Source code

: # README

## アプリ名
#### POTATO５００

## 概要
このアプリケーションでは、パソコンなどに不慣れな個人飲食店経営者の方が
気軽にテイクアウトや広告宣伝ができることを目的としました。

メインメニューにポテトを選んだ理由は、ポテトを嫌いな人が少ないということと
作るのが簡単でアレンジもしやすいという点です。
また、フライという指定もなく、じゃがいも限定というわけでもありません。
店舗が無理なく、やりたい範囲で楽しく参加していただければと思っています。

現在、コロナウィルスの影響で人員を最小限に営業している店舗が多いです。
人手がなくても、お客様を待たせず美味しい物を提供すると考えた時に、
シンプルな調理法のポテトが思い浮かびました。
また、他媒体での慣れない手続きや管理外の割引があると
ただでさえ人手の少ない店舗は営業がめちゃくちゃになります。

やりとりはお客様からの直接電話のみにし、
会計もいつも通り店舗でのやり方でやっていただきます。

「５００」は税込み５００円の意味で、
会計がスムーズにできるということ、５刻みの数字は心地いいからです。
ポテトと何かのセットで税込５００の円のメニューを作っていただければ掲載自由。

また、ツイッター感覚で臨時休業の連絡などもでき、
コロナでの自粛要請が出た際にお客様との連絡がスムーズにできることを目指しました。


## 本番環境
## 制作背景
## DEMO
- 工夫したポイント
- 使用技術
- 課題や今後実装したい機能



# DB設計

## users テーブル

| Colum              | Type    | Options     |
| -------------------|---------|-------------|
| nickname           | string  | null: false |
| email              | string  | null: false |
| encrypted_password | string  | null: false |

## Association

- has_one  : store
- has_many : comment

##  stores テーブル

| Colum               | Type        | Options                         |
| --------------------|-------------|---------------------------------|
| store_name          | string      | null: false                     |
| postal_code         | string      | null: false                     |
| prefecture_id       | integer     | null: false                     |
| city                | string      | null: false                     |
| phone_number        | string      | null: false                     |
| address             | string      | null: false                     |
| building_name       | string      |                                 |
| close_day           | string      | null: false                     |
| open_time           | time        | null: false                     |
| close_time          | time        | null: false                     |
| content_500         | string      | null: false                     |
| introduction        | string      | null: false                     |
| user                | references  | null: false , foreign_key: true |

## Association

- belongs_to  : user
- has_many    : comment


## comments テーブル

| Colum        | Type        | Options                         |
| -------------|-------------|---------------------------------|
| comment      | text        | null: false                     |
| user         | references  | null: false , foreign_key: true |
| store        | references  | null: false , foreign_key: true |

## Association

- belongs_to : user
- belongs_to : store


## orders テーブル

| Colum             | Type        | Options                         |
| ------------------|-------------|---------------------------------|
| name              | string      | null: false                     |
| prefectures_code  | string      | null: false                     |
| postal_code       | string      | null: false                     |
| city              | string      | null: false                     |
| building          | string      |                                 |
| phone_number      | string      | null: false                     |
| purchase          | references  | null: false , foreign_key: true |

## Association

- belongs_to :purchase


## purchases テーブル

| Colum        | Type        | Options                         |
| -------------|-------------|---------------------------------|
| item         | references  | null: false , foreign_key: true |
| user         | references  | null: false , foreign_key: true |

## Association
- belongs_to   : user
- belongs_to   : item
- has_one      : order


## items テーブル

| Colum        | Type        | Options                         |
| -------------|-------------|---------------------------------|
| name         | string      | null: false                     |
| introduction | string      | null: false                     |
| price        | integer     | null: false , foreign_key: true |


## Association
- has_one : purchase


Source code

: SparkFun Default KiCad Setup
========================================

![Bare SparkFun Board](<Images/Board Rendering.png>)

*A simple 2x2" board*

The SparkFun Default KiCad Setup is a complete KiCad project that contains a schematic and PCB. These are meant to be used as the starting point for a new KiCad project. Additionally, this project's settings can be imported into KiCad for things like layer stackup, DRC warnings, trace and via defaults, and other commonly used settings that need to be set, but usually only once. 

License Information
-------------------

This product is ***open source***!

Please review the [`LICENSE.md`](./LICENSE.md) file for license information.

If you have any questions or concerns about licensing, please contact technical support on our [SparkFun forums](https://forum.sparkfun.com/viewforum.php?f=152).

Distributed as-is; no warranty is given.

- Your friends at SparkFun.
^^^^
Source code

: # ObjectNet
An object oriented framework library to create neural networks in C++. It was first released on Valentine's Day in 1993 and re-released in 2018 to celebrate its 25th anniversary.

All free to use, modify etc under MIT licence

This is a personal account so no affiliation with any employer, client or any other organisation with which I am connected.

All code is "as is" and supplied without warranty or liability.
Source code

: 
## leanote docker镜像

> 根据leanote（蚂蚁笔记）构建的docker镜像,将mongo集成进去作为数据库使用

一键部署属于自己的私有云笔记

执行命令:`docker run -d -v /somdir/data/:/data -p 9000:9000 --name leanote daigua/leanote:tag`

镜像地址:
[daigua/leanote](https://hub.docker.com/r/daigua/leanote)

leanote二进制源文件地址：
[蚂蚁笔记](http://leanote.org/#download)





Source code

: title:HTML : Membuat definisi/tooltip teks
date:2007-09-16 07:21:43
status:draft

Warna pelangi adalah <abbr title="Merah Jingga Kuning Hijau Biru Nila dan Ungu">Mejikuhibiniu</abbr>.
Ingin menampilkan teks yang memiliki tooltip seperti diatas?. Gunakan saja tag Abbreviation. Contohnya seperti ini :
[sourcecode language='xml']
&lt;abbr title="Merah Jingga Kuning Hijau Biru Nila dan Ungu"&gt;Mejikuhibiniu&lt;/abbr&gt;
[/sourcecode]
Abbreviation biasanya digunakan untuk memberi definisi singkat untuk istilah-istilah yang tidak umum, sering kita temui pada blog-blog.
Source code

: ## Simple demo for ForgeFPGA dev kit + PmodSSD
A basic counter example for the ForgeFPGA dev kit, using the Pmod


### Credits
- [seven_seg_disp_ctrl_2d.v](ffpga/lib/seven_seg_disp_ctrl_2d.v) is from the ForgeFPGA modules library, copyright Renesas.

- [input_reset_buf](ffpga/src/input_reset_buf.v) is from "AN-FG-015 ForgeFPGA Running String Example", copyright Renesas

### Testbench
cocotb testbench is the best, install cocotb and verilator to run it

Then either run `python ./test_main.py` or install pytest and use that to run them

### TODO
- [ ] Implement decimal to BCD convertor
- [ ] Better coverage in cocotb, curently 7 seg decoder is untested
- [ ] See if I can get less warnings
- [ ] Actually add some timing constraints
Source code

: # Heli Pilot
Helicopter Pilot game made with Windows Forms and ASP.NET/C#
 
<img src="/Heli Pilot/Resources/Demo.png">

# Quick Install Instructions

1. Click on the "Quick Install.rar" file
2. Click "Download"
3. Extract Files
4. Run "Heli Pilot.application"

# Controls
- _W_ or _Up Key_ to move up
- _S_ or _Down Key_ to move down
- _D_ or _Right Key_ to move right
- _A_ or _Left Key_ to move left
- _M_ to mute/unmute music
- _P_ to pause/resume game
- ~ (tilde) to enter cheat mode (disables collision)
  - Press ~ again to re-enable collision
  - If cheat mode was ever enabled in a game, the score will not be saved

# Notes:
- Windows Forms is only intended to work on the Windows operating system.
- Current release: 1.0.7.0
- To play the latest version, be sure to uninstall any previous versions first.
^^^^
What needs to be done: Set down again, word for word, the stretch of records from the line with "会計もいつも通り店舗でのやり方でやっていただきます。" to the line with "encrypted_password | string", both of those lines included.

Task result:
会計もいつも通り店舗でのやり方でやっていただきます。

「５００」は税込み５００円の意味で、
会計がスムーズにできるということ、５刻みの数字は心地いいからです。
ポテトと何かのセットで税込５００の円のメニューを作っていただければ掲載自由。

また、ツイッター感覚で臨時休業の連絡などもでき、
コロナでの自粛要請が出た際にお客様との連絡がスムーズにできることを目指しました。


## 本番環境
## 制作背景
## DEMO
- 工夫したポイント
- 使用技術
- 課題や今後実装したい機能



# DB設計

## users テーブル

| Colum              | Type    | Options     |
| -------------------|---------|-------------|
| nickname           | string  | null: false |
| email              | string  | null: false |
| encrypted_password | string  | null: false |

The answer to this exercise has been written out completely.